Input material section start
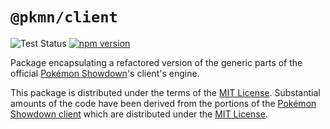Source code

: # `@pkmn/client`

![Test Status](https://github.com/pkmn/ps/workflows/Tests/badge.svg)
[![npm version](https://img.shields.io/npm/v/@pkmn/client.svg)](https://www.npmjs.com/package/@pkmn/client)

Package encapsulating a refactored version of the generic parts of the official
[Pokémon Showdown](https://pokemonshowdown.com)'s client's engine.

This package is distributed under the terms of the [MIT License](LICENSE). Substantial amounts of
the code have been derived from the portions of the [Pokémon Showdown
client](https://github.com/smogon/pokemon-showdown-client) which are distributed under the [MIT
License](https://github.com/smogon/pokemon-showdown-client/blob/master/src/battle.ts#L6).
Input material section end
- [Work order] Excluding every picture, set down the listing exactly.

- [Solution to this task]
Source code

: # `@pkmn/client`

![Test Status](https://github.com/pkmn/ps/workflows/Tests/badge.svg)
[![npm version](https://img.shields.io/npm/v/@pkmn/client.svg)](https://www.npmjs.com/package/@pkmn/client)

Package encapsulating a refactored version of the generic parts of the official
[Pokémon Showdown](https://pokemonshowdown.com)'s client's engine.

This package is distributed under the terms of the [MIT License](LICENSE). Substantial amounts of
the code have been derived from the portions of the [Pokémon Showdown
client](https://github.com/smogon/pokemon-showdown-client) which are distributed under the [MIT
License](https://github.com/smogon/pokemon-showdown-client/blob/master/src/battle.ts#L6).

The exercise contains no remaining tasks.